▸ **Work task**
Return each line in the records below that includes "google".

--------------------------------

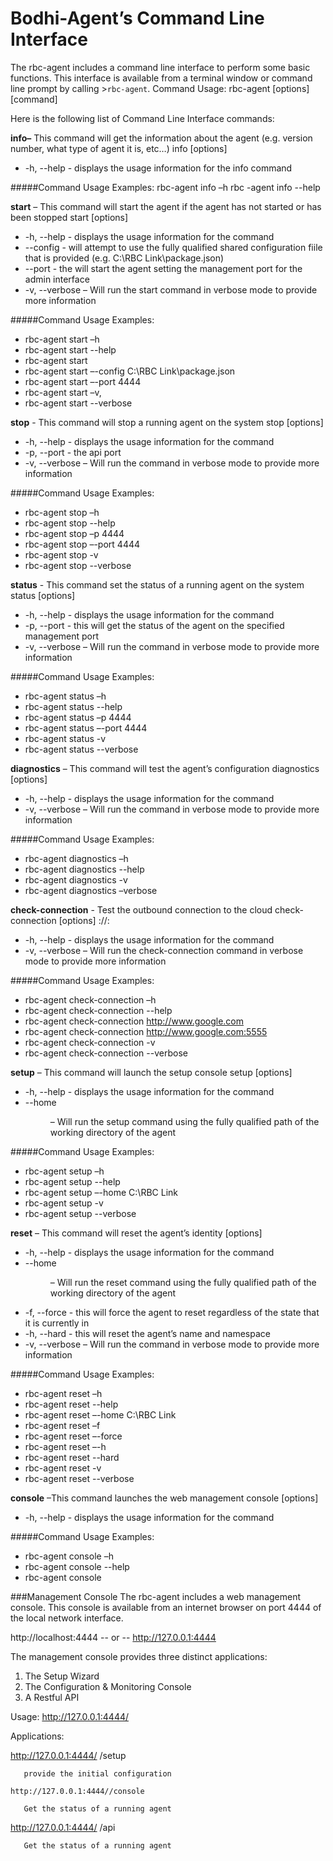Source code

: Bodhi-Agent’s Command Line Interface
=====================

The rbc-agent includes a command line interface to perform some basic functions.
This interface is available from a terminal window or command line prompt by calling  >`rbc-agent`.
Command Usage: rbc-agent [options] [command]

Here is the following list of Command Line Interface commands:

**info–** This command will get the information about the agent (e.g. version number, what type of agent it is, etc…)
info [options]
* -h, --help - displays the usage information for the info command

#####Command Usage Examples:
rbc-agent info –h
rbc -agent info --help

**start** – This command will start the agent if the agent has not started or has been stopped
start [options]
* -h, --help - displays the usage information for the command
* --config <file> - will attempt to use the fully qualified shared configuration fiile that is provided (e.g. C:\RBC Link\package.json)
* --port <port> - the will start the agent setting the management port for the admin interface
* -v, --verbose – Will run the start command in verbose mode to provide more information

#####Command Usage Examples:
* rbc-agent start –h
* rbc-agent start --help
* rbc-agent start
* rbc-agent start –-config C:\RBC Link\package.json
* rbc-agent start –-port 4444
* rbc-agent start –v,
* rbc-agent start --verbose

**stop** - This command will stop a running agent on the system
 stop [options]
* -h, --help - displays the usage information for the command
* -p, --port <port> - the api port
* -v, --verbose – Will run the command in verbose mode to provide more information

#####Command Usage Examples:
* rbc-agent stop –h
* rbc-agent stop --help
* rbc-agent stop –p 4444
* rbc-agent stop –-port 4444
* rbc-agent stop -v
* rbc-agent stop --verbose

**status**   - This command set the status of a running agent on the system
status [options]
* -h, --help - displays the usage information for the command
* -p, --port <port> - this will get the status of the agent on the specified management port
* -v, --verbose – Will run the command in verbose mode to provide more information

#####Command Usage Examples:
* rbc-agent status –h
* rbc-agent status --help
* rbc-agent status –p 4444
* rbc-agent status –-port 4444
* rbc-agent status -v
* rbc-agent status --verbose

**diagnostics** – This command will test the agent’s configuration
diagnostics [options]
* -h, --help - displays the usage information for the command
* -v, --verbose – Will run the command in verbose mode to provide more information

#####Command Usage Examples:
* rbc-agent diagnostics –h
* rbc-agent diagnostics --help
* rbc-agent diagnostics -v
* rbc-agent diagnostics –verbose

**check-connection** - Test the outbound connection to the cloud
check-connection [options] <scheme>://<host>:<post>
* -h, --help - displays the usage information for the command
* -v, --verbose – Will run the check-connection command in verbose mode to provide more information

#####Command Usage Examples:
* rbc-agent check-connection –h
* rbc-agent check-connection --help
* rbc-agent check-connection http://www.google.com
* rbc-agent check-connection http://www.google.com:5555
* rbc-agent check-connection -v
* rbc-agent check-connection --verbose

**setup** – This command will launch the setup console
setup [options]
* -h, --help - displays the usage information for the command
* --home <dir> – Will run the setup command using the fully qualified path of the working directory of the agent

#####Command Usage Examples:
* rbc-agent setup –h
* rbc-agent setup --help
* rbc-agent setup –-home C:\RBC Link
* rbc-agent setup -v
* rbc-agent setup --verbose

**reset** – This command will reset the agent’s identity
[options]
* -h, --help - displays the usage information for the command
* --home <dir> – Will run the reset command using the fully qualified path of the working directory of the agent
* -f, --force - this will force the agent to reset regardless of the state that it is currently in
* -h, --hard - this will reset the agent’s name and namespace
* -v, --verbose – Will run the command in verbose mode to provide more information

#####Command Usage Examples:
* rbc-agent reset –h
* rbc-agent reset --help
* rbc-agent reset –-home C:\RBC Link
* rbc-agent reset –f
* rbc-agent reset –-force
* rbc-agent reset –-h
* rbc-agent reset --hard
* rbc-agent reset -v
* rbc-agent reset --verbose

**console** –This command launches the web management console
[options]
* -h, --help - displays the usage information for the command

#####Command Usage Examples:
* rbc-agent console –h
* rbc-agent console --help
* rbc-agent console

###Management Console
The rbc-agent includes a web management console. This console is available from an internet browser on port 4444 of the local network interface.

http://localhost:4444    -- or --    http://127.0.0.1:4444

The management console provides three distinct applications:

1. The Setup Wizard
2. The Configuration & Monitoring Console
3. A Restful API
 
Usage: http://127.0.0.1:4444/<app>

   Applications:
   
   http://127.0.0.1:4444/ /setup
   
       provide the initial configuration
       
    http://127.0.0.1:4444//console
    
       Get the status of a running agent
       
   http://127.0.0.1:4444/ /api
   
       Get the status of a running agent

--------------------------------

▸ **Task response**
* rbc-agent check-connection http://www.google.com
* rbc-agent check-connection http://www.google.com:5555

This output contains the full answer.